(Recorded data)

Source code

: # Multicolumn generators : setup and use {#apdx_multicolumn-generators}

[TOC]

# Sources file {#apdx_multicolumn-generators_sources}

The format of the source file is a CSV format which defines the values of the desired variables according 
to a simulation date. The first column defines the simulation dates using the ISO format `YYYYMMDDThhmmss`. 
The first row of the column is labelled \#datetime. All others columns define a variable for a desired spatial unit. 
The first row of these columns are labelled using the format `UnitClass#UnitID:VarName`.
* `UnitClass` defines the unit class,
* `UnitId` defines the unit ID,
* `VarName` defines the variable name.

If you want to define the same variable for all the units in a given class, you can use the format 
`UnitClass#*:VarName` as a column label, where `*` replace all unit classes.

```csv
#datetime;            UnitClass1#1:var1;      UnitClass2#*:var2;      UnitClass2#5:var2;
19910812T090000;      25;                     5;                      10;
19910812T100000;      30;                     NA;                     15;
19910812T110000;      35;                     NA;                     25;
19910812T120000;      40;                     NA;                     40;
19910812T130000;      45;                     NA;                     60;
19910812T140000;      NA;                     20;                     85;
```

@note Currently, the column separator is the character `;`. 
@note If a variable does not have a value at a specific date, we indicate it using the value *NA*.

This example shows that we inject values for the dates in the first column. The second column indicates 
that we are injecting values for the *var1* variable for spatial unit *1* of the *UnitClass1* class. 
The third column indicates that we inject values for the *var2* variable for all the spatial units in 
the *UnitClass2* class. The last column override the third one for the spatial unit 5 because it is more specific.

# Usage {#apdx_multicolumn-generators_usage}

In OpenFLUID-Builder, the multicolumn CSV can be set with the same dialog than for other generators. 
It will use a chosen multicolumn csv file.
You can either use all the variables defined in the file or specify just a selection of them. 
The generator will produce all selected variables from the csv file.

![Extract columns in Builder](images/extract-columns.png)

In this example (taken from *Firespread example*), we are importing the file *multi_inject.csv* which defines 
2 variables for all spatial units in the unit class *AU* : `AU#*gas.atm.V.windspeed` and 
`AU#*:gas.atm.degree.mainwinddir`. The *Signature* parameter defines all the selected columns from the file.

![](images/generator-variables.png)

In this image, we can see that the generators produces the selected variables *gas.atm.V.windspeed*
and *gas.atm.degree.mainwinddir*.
--
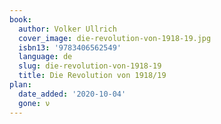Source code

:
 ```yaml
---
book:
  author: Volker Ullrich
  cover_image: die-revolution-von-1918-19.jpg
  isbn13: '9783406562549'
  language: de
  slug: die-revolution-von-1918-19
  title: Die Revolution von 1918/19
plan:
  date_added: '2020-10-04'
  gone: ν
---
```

TASK BRIEF:
Find each line of the data above that holds the word "first", then copy it.

YOUR SOLUTION:
to a simulation date. The first column defines the simulation dates using the ISO format `YYYYMMDDThhmmss`. 
The first row of the column is labelled \#datetime. All others columns define a variable for a desired spatial unit. 
The first row of these columns are labelled using the format `UnitClass#UnitID:VarName`.
This example shows that we inject values for the dates in the first column. The second column indicates 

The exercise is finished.